Description of the task » Every line of the material is to be given again exactly.

Raw data »
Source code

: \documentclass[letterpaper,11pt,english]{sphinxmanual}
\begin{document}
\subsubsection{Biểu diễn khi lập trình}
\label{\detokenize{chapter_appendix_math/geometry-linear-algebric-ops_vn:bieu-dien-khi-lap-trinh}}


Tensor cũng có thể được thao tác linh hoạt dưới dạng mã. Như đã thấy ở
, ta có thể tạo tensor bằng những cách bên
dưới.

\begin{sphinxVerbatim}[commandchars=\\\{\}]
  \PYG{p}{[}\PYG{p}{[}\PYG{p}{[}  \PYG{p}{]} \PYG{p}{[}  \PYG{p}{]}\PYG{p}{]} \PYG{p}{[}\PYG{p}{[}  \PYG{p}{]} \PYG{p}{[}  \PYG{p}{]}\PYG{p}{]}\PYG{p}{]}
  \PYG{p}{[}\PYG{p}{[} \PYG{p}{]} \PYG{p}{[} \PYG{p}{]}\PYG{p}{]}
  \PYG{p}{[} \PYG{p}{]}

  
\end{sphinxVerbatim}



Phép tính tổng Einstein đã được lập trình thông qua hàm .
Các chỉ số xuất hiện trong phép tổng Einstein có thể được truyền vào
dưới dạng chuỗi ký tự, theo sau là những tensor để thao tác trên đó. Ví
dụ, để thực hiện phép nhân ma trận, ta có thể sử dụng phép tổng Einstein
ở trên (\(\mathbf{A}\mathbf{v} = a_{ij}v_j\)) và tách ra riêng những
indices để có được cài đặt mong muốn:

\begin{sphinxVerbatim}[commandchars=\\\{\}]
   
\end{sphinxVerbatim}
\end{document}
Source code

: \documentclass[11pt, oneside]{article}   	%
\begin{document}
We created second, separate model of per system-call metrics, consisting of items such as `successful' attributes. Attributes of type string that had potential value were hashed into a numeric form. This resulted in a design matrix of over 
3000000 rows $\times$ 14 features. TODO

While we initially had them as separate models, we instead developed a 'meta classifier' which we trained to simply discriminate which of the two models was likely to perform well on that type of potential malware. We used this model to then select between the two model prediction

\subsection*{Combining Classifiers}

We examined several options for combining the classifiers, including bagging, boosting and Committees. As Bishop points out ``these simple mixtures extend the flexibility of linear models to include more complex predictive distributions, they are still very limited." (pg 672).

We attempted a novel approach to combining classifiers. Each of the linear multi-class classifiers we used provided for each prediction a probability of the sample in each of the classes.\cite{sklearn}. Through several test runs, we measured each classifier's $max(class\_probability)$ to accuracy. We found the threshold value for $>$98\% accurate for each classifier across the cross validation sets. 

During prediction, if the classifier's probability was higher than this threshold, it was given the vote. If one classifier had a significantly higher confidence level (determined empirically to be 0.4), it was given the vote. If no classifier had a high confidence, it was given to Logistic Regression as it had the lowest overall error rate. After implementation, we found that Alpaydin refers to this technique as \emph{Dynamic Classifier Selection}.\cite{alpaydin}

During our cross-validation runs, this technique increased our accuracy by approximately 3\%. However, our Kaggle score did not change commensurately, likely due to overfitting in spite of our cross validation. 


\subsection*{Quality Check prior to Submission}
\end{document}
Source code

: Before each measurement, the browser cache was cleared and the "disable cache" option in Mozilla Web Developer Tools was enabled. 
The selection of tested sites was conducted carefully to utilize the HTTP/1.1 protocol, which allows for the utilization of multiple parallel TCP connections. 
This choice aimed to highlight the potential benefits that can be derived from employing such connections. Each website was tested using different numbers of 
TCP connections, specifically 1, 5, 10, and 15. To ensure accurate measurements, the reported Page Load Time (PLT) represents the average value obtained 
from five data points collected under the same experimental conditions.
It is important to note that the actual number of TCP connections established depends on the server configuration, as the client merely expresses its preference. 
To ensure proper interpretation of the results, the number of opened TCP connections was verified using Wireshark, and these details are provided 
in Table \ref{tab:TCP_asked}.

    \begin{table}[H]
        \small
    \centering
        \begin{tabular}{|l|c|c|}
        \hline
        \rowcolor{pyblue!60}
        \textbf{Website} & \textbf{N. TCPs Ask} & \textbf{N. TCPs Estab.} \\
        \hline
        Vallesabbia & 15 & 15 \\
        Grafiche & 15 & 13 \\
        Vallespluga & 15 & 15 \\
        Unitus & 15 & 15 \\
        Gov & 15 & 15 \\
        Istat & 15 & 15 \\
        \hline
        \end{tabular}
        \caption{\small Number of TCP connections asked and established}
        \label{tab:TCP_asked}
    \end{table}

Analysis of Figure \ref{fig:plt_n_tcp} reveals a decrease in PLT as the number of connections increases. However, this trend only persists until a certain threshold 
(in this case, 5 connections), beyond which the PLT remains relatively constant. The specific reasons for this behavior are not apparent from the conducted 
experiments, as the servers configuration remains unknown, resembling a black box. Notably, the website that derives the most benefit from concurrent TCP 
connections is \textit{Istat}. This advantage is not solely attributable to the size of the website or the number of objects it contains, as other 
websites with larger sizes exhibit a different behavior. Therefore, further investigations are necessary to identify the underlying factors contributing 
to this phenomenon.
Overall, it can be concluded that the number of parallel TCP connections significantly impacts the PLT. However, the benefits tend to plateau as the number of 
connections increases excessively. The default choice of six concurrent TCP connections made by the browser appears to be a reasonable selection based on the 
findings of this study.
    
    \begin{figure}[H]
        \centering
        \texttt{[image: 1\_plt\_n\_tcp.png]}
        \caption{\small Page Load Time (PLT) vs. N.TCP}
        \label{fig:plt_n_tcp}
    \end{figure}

Exercise result »
Source code

: \documentclass[letterpaper,11pt,english]{sphinxmanual}
\begin{document}
\subsubsection{Biểu diễn khi lập trình}
\label{\detokenize{chapter_appendix_math/geometry-linear-algebric-ops_vn:bieu-dien-khi-lap-trinh}}


Tensor cũng có thể được thao tác linh hoạt dưới dạng mã. Như đã thấy ở
, ta có thể tạo tensor bằng những cách bên
dưới.

\begin{sphinxVerbatim}[commandchars=\\\{\}]
  \PYG{p}{[}\PYG{p}{[}\PYG{p}{[}  \PYG{p}{]} \PYG{p}{[}  \PYG{p}{]}\PYG{p}{]} \PYG{p}{[}\PYG{p}{[}  \PYG{p}{]} \PYG{p}{[}  \PYG{p}{]}\PYG{p}{]}\PYG{p}{]}
  \PYG{p}{[}\PYG{p}{[} \PYG{p}{]} \PYG{p}{[} \PYG{p}{]}\PYG{p}{]}
  \PYG{p}{[} \PYG{p}{]}

  
\end{sphinxVerbatim}



Phép tính tổng Einstein đã được lập trình thông qua hàm .
Các chỉ số xuất hiện trong phép tổng Einstein có thể được truyền vào
dưới dạng chuỗi ký tự, theo sau là những tensor để thao tác trên đó. Ví
dụ, để thực hiện phép nhân ma trận, ta có thể sử dụng phép tổng Einstein
ở trên (\(\mathbf{A}\mathbf{v} = a_{ij}v_j\)) và tách ra riêng những
indices để có được cài đặt mong muốn:

\begin{sphinxVerbatim}[commandchars=\\\{\}]
   
\end{sphinxVerbatim}
\end{document}
Source code

: \documentclass[11pt, oneside]{article}   	%
\begin{document}
We created second, separate model of per system-call metrics, consisting of items such as `successful' attributes. Attributes of type string that had potential value were hashed into a numeric form. This resulted in a design matrix of over 
3000000 rows $\times$ 14 features. TODO

While we initially had them as separate models, we instead developed a 'meta classifier' which we trained to simply discriminate which of the two models was likely to perform well on that type of potential malware. We used this model to then select between the two model prediction

\subsection*{Combining Classifiers}

We examined several options for combining the classifiers, including bagging, boosting and Committees. As Bishop points out ``these simple mixtures extend the flexibility of linear models to include more complex predictive distributions, they are still very limited." (pg 672).

We attempted a novel approach to combining classifiers. Each of the linear multi-class classifiers we used provided for each prediction a probability of the sample in each of the classes.\cite{sklearn}. Through several test runs, we measured each classifier's $max(class\_probability)$ to accuracy. We found the threshold value for $>$98\% accurate for each classifier across the cross validation sets. 

During prediction, if the classifier's probability was higher than this threshold, it was given the vote. If one classifier had a significantly higher confidence level (determined empirically to be 0.4), it was given the vote. If no classifier had a high confidence, it was given to Logistic Regression as it had the lowest overall error rate. After implementation, we found that Alpaydin refers to this technique as \emph{Dynamic Classifier Selection}.\cite{alpaydin}

During our cross-validation runs, this technique increased our accuracy by approximately 3\%. However, our Kaggle score did not change commensurately, likely due to overfitting in spite of our cross validation. 


\subsection*{Quality Check prior to Submission}
\end{document}
Source code

: Before each measurement, the browser cache was cleared and the "disable cache" option in Mozilla Web Developer Tools was enabled. 
The selection of tested sites was conducted carefully to utilize the HTTP/1.1 protocol, which allows for the utilization of multiple parallel TCP connections. 
This choice aimed to highlight the potential benefits that can be derived from employing such connections. Each website was tested using different numbers of 
TCP connections, specifically 1, 5, 10, and 15. To ensure accurate measurements, the reported Page Load Time (PLT) represents the average value obtained 
from five data points collected under the same experimental conditions.
It is important to note that the actual number of TCP connections established depends on the server configuration, as the client merely expresses its preference. 
To ensure proper interpretation of the results, the number of opened TCP connections was verified using Wireshark, and these details are provided 
in Table \ref{tab:TCP_asked}.

    \begin{table}[H]
        \small
    \centering
        \begin{tabular}{|l|c|c|}
        \hline
        \rowcolor{pyblue!60}
        \textbf{Website} & \textbf{N. TCPs Ask} & \textbf{N. TCPs Estab.} \\
        \hline
        Vallesabbia & 15 & 15 \\
        Grafiche & 15 & 13 \\
        Vallespluga & 15 & 15 \\
        Unitus & 15 & 15 \\
        Gov & 15 & 15 \\
        Istat & 15 & 15 \\
        \hline
        \end{tabular}
        \caption{\small Number of TCP connections asked and established}
        \label{tab:TCP_asked}
    \end{table}

Analysis of Figure \ref{fig:plt_n_tcp} reveals a decrease in PLT as the number of connections increases. However, this trend only persists until a certain threshold 
(in this case, 5 connections), beyond which the PLT remains relatively constant. The specific reasons for this behavior are not apparent from the conducted 
experiments, as the servers configuration remains unknown, resembling a black box. Notably, the website that derives the most benefit from concurrent TCP 
connections is \textit{Istat}. This advantage is not solely attributable to the size of the website or the number of objects it contains, as other 
websites with larger sizes exhibit a different behavior. Therefore, further investigations are necessary to identify the underlying factors contributing 
to this phenomenon.
Overall, it can be concluded that the number of parallel TCP connections significantly impacts the PLT. However, the benefits tend to plateau as the number of 
connections increases excessively. The default choice of six concurrent TCP connections made by the browser appears to be a reasonable selection based on the 
findings of this study.
    
    \begin{figure}[H]
        \centering
        \texttt{[image: 1\_plt\_n\_tcp.png]}
        \caption{\small Page Load Time (PLT) vs. N.TCP}
        \label{fig:plt_n_tcp}
    \end{figure}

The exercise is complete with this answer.